Search code examples
sqlpostgresqlcollation

Mysterious Postgres string comparison result when string contains certain symbol characters


My Postgres server gives me very confusing result while I try to compare strings which contains slash '/' or question mark '?'. For example in psql I ran:

select ('/' < '1') as c1,
       ('/1' < '1') as c2,
       ('/////1' < '1') as c3,
       ('/1' < '2') as c4,
       ('/1' < '11') as c5;

The result was:

 c1 | c2 | c3 | c4 | c5
----+----+----+----+----
 t  | f  | f  | t  | t

So '/' is smaller than '1', but '/1' is larger than '1'. In fact '/1' is between '1' and '2' and so is '/////1'. This did not follow lexicographical order.

However, '/1' was (correctly) smaller than 11 which made me even more confused.

I wanted to see if '/1' is considered escaped. So I ran:

select length('/1');

and I got 2, which meant that postgres does treat '/1' as a two character string.

The same problem happens when I replace / with other symbols such as $ or ?.

If you have docker, this problem is easily reproducible by runing a postgres in a docker container:

docker run postgres:11
docker exec  -it `docker ps | grep postgres:11 | cut -d' ' -f 1` psql -U postgres

Then try the above SQLs. I tried postgres 10 image and the behavior is the same.

The same thing happens to a real SQL when I compare a VARCHAR column with a string literal.

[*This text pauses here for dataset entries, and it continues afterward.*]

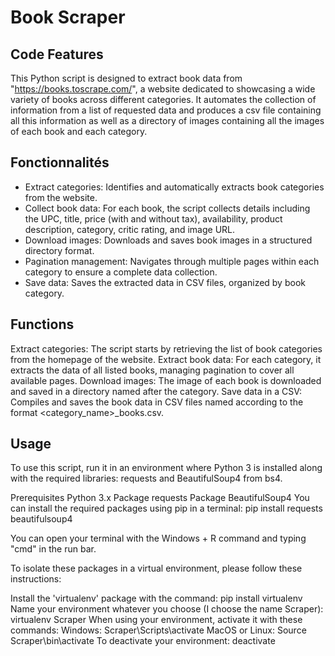 # Book Scraper

## Code Features

This Python script is designed to extract book data from "https://books.toscrape.com/", a website dedicated to showcasing a wide variety of books across different categories. It automates the collection of information from a list of requested data and produces a csv file containing all this information as well as a directory of images containing all the images of each book and each category. 

## Fonctionnalités

- Extract categories: Identifies and automatically extracts book categories from the website.
- Collect book data: For each book, the script collects details including the UPC, title, price (with and without tax), availability, product description, category, critic rating, and image URL.
- Download images: Downloads and saves book images in a structured directory format.
- Pagination management: Navigates through multiple pages within each category to ensure a complete data collection.
- Save data: Saves the extracted data in CSV files, organized by book category.

## Functions

Extract categories: The script starts by retrieving the list of book categories from the homepage of the website.
Extract book data: For each category, it extracts the data of all listed books, managing pagination to cover all available pages.
Download images: The image of each book is downloaded and saved in a directory named after the category.
Save data in a CSV: Compiles and saves the book data in CSV files named according to the format <category_name>_books.csv.

## Usage

To use this script, run it in an environment where Python 3 is installed along with the required libraries: requests and BeautifulSoup4 from bs4.

Prerequisites
Python 3.x
Package requests
Package BeautifulSoup4
You can install the required packages using pip in a terminal: pip install requests beautifulsoup4

You can open your terminal with the Windows + R command and typing "cmd" in the run bar.

To isolate these packages in a virtual environment, please follow these instructions:

Install the 'virtualenv' package with the command: pip install virtualenv
Name your environment whatever you choose (I choose the name Scraper): virtualenv Scraper
When using your environment, activate it with these commands:
Windows: Scraper\Scripts\activate
MacOS or Linux: Source Scraper\bin\activate
To deactivate your environment: deactivate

This problem is driving me crazy since I need to write the correct SQL to compare file paths, which apparently contain many '/' symbols.

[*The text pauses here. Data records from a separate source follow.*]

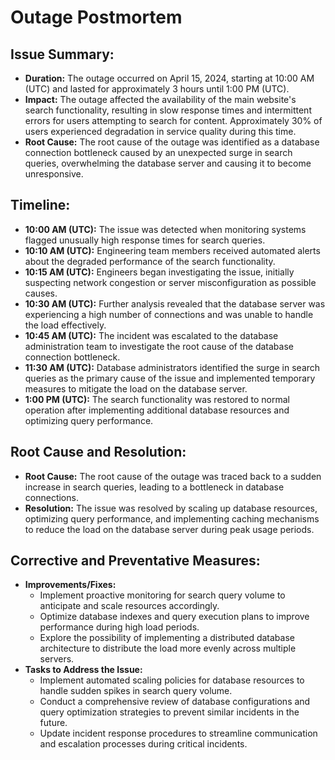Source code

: # Outage Postmortem

## Issue Summary:

- **Duration:** The outage occurred on April 15, 2024, starting at 10:00 AM (UTC) and lasted for approximately 3 hours until 1:00 PM (UTC).
- **Impact:** The outage affected the availability of the main website's search functionality, resulting in slow response times and intermittent errors for users attempting to search for content. Approximately 30% of users experienced degradation in service quality during this time.
- **Root Cause:** The root cause of the outage was identified as a database connection bottleneck caused by an unexpected surge in search queries, overwhelming the database server and causing it to become unresponsive.

## Timeline:

- **10:00 AM (UTC):** The issue was detected when monitoring systems flagged unusually high response times for search queries.
- **10:10 AM (UTC):** Engineering team members received automated alerts about the degraded performance of the search functionality.
- **10:15 AM (UTC):** Engineers began investigating the issue, initially suspecting network congestion or server misconfiguration as possible causes.
- **10:30 AM (UTC):** Further analysis revealed that the database server was experiencing a high number of connections and was unable to handle the load effectively.
- **10:45 AM (UTC):** The incident was escalated to the database administration team to investigate the root cause of the database connection bottleneck.
- **11:30 AM (UTC):** Database administrators identified the surge in search queries as the primary cause of the issue and implemented temporary measures to mitigate the load on the database server.
- **1:00 PM (UTC):** The search functionality was restored to normal operation after implementing additional database resources and optimizing query performance.

## Root Cause and Resolution:

- **Root Cause:** The root cause of the outage was traced back to a sudden increase in search queries, leading to a bottleneck in database connections.
- **Resolution:** The issue was resolved by scaling up database resources, optimizing query performance, and implementing caching mechanisms to reduce the load on the database server during peak usage periods.

## Corrective and Preventative Measures:

- **Improvements/Fixes:** 
  - Implement proactive monitoring for search query volume to anticipate and scale resources accordingly.
  - Optimize database indexes and query execution plans to improve performance during high load periods.
  - Explore the possibility of implementing a distributed database architecture to distribute the load more evenly across multiple servers.
- **Tasks to Address the Issue:**
  - Implement automated scaling policies for database resources to handle sudden spikes in search query volume.
  - Conduct a comprehensive review of database configurations and query optimization strategies to prevent similar incidents in the future.
  - Update incident response procedures to streamline communication and escalation processes during critical incidents.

I searched and did not find any document talking about this so this doesn't look like a postgres 'official feature'. What is the right way to write a comparison that follows the lexicographical order?

Thanks a lot in advance.


Solution

  • Postgres uses the operating system's collation (on Linux that would be the ones provided by glibc). So your results depend on the underlying operating system.

    You can force an ASCCI comparison by using the "C" collation (as I did in the above examples):

    select '/1' > '1' collate "C"
    

    which seems to work the same on all platforms. Alternatively you can specify an ICU collation that will also work the same across all platforms.


    You mentioned you want to compare file paths. One way to do that only on the "names" (ignoring the delimiter") is to convert the path to an array string_to_array(filepath, '/') and then e.g. use that array for sorting or comparison.